Write the entries below out again in full. Match every character.
____ Information supplied
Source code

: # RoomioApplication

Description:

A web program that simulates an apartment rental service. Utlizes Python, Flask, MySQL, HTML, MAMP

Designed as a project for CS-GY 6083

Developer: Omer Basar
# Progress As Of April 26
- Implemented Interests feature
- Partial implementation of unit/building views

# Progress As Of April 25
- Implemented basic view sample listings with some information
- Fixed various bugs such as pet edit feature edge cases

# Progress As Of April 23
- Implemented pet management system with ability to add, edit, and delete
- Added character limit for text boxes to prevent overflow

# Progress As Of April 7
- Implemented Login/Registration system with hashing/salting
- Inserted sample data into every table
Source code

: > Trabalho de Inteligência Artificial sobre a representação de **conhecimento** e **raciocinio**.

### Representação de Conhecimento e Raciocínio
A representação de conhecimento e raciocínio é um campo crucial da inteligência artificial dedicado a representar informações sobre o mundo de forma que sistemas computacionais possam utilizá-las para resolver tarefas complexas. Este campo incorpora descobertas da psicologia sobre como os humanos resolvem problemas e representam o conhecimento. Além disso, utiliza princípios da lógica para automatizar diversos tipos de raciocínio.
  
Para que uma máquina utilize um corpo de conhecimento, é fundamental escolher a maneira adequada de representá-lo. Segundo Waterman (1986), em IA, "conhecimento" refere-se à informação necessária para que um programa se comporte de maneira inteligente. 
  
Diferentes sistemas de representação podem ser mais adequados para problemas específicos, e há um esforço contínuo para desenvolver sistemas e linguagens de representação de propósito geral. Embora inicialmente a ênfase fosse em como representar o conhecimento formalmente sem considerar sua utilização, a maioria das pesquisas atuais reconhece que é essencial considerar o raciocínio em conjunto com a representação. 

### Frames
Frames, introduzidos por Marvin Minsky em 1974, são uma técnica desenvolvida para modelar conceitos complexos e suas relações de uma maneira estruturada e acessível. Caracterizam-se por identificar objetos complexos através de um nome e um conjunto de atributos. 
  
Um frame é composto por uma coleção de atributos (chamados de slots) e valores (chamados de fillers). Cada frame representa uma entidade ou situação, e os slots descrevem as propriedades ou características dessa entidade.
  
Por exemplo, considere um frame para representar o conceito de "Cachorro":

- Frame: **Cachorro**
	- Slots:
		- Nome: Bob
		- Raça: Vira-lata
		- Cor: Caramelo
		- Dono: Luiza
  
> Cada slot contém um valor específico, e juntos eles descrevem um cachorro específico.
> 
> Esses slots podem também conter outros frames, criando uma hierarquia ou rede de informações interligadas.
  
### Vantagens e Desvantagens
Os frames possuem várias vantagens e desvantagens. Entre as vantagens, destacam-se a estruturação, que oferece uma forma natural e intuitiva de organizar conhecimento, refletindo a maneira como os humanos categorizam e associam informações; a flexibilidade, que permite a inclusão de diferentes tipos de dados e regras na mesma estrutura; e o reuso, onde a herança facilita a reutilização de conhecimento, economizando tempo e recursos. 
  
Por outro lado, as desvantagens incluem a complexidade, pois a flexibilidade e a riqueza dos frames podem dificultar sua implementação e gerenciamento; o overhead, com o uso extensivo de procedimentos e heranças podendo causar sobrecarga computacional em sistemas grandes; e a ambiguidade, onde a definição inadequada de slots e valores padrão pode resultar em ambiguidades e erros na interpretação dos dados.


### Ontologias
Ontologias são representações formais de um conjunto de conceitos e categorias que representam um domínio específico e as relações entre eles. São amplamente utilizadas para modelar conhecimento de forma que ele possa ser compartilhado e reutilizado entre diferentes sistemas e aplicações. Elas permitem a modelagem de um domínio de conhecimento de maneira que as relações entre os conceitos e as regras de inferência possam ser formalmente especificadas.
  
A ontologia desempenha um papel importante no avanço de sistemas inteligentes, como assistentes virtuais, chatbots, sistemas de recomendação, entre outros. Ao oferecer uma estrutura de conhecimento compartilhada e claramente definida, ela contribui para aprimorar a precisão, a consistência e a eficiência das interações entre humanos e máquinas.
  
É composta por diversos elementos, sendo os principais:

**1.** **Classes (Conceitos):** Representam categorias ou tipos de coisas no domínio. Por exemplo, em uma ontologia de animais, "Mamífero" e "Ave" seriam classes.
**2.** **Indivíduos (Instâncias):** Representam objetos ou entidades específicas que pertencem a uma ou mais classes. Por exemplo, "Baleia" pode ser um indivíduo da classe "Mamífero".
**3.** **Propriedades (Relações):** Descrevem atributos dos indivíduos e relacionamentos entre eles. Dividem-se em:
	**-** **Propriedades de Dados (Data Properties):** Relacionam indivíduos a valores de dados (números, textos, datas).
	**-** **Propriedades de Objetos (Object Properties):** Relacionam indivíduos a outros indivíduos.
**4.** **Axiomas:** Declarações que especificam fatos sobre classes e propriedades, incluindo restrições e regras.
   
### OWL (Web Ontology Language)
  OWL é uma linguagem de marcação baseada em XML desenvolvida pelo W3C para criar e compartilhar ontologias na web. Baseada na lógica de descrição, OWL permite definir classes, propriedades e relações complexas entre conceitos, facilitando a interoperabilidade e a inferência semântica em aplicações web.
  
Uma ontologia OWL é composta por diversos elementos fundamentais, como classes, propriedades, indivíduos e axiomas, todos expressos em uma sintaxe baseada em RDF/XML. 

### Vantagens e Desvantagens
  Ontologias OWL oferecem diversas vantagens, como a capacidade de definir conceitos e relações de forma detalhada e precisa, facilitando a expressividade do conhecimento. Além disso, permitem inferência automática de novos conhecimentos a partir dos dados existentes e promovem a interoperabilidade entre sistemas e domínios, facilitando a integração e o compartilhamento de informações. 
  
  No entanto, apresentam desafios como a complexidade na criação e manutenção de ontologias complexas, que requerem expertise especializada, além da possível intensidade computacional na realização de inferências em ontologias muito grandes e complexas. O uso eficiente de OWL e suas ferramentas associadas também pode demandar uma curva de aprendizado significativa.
________
Answer section:
Source code

: # RoomioApplication

Description:

A web program that simulates an apartment rental service. Utlizes Python, Flask, MySQL, HTML, MAMP

Designed as a project for CS-GY 6083

Developer: Omer Basar
# Progress As Of April 26
- Implemented Interests feature
- Partial implementation of unit/building views

# Progress As Of April 25
- Implemented basic view sample listings with some information
- Fixed various bugs such as pet edit feature edge cases

# Progress As Of April 23
- Implemented pet management system with ability to add, edit, and delete
- Added character limit for text boxes to prevent overflow

# Progress As Of April 7
- Implemented Login/Registration system with hashing/salting
- Inserted sample data into every table
Source code

: > Trabalho de Inteligência Artificial sobre a representação de **conhecimento** e **raciocinio**.

### Representação de Conhecimento e Raciocínio
A representação de conhecimento e raciocínio é um campo crucial da inteligência artificial dedicado a representar informações sobre o mundo de forma que sistemas computacionais possam utilizá-las para resolver tarefas complexas. Este campo incorpora descobertas da psicologia sobre como os humanos resolvem problemas e representam o conhecimento. Além disso, utiliza princípios da lógica para automatizar diversos tipos de raciocínio.
  
Para que uma máquina utilize um corpo de conhecimento, é fundamental escolher a maneira adequada de representá-lo. Segundo Waterman (1986), em IA, "conhecimento" refere-se à informação necessária para que um programa se comporte de maneira inteligente. 
  
Diferentes sistemas de representação podem ser mais adequados para problemas específicos, e há um esforço contínuo para desenvolver sistemas e linguagens de representação de propósito geral. Embora inicialmente a ênfase fosse em como representar o conhecimento formalmente sem considerar sua utilização, a maioria das pesquisas atuais reconhece que é essencial considerar o raciocínio em conjunto com a representação. 

### Frames
Frames, introduzidos por Marvin Minsky em 1974, são uma técnica desenvolvida para modelar conceitos complexos e suas relações de uma maneira estruturada e acessível. Caracterizam-se por identificar objetos complexos através de um nome e um conjunto de atributos. 
  
Um frame é composto por uma coleção de atributos (chamados de slots) e valores (chamados de fillers). Cada frame representa uma entidade ou situação, e os slots descrevem as propriedades ou características dessa entidade.
  
Por exemplo, considere um frame para representar o conceito de "Cachorro":

- Frame: **Cachorro**
	- Slots:
		- Nome: Bob
		- Raça: Vira-lata
		- Cor: Caramelo
		- Dono: Luiza
  
> Cada slot contém um valor específico, e juntos eles descrevem um cachorro específico.
> 
> Esses slots podem também conter outros frames, criando uma hierarquia ou rede de informações interligadas.
  
### Vantagens e Desvantagens
Os frames possuem várias vantagens e desvantagens. Entre as vantagens, destacam-se a estruturação, que oferece uma forma natural e intuitiva de organizar conhecimento, refletindo a maneira como os humanos categorizam e associam informações; a flexibilidade, que permite a inclusão de diferentes tipos de dados e regras na mesma estrutura; e o reuso, onde a herança facilita a reutilização de conhecimento, economizando tempo e recursos. 
  
Por outro lado, as desvantagens incluem a complexidade, pois a flexibilidade e a riqueza dos frames podem dificultar sua implementação e gerenciamento; o overhead, com o uso extensivo de procedimentos e heranças podendo causar sobrecarga computacional em sistemas grandes; e a ambiguidade, onde a definição inadequada de slots e valores padrão pode resultar em ambiguidades e erros na interpretação dos dados.


### Ontologias
Ontologias são representações formais de um conjunto de conceitos e categorias que representam um domínio específico e as relações entre eles. São amplamente utilizadas para modelar conhecimento de forma que ele possa ser compartilhado e reutilizado entre diferentes sistemas e aplicações. Elas permitem a modelagem de um domínio de conhecimento de maneira que as relações entre os conceitos e as regras de inferência possam ser formalmente especificadas.
  
A ontologia desempenha um papel importante no avanço de sistemas inteligentes, como assistentes virtuais, chatbots, sistemas de recomendação, entre outros. Ao oferecer uma estrutura de conhecimento compartilhada e claramente definida, ela contribui para aprimorar a precisão, a consistência e a eficiência das interações entre humanos e máquinas.
  
É composta por diversos elementos, sendo os principais:

**1.** **Classes (Conceitos):** Representam categorias ou tipos de coisas no domínio. Por exemplo, em uma ontologia de animais, "Mamífero" e "Ave" seriam classes.
**2.** **Indivíduos (Instâncias):** Representam objetos ou entidades específicas que pertencem a uma ou mais classes. Por exemplo, "Baleia" pode ser um indivíduo da classe "Mamífero".
**3.** **Propriedades (Relações):** Descrevem atributos dos indivíduos e relacionamentos entre eles. Dividem-se em:
	**-** **Propriedades de Dados (Data Properties):** Relacionam indivíduos a valores de dados (números, textos, datas).
	**-** **Propriedades de Objetos (Object Properties):** Relacionam indivíduos a outros indivíduos.
**4.** **Axiomas:** Declarações que especificam fatos sobre classes e propriedades, incluindo restrições e regras.
   
### OWL (Web Ontology Language)
  OWL é uma linguagem de marcação baseada em XML desenvolvida pelo W3C para criar e compartilhar ontologias na web. Baseada na lógica de descrição, OWL permite definir classes, propriedades e relações complexas entre conceitos, facilitando a interoperabilidade e a inferência semântica em aplicações web.
  
Uma ontologia OWL é composta por diversos elementos fundamentais, como classes, propriedades, indivíduos e axiomas, todos expressos em uma sintaxe baseada em RDF/XML. 

### Vantagens e Desvantagens
  Ontologias OWL oferecem diversas vantagens, como a capacidade de definir conceitos e relações de forma detalhada e precisa, facilitando a expressividade do conhecimento. Além disso, permitem inferência automática de novos conhecimentos a partir dos dados existentes e promovem a interoperabilidade entre sistemas e domínios, facilitando a integração e o compartilhamento de informações. 
  
  No entanto, apresentam desafios como a complexidade na criação e manutenção de ontologias complexas, que requerem expertise especializada, além da possível intensidade computacional na realização de inferências em ontologias muito grandes e complexas. O uso eficiente de OWL e suas ferramentas associadas também pode demandar uma curva de aprendizado significativa.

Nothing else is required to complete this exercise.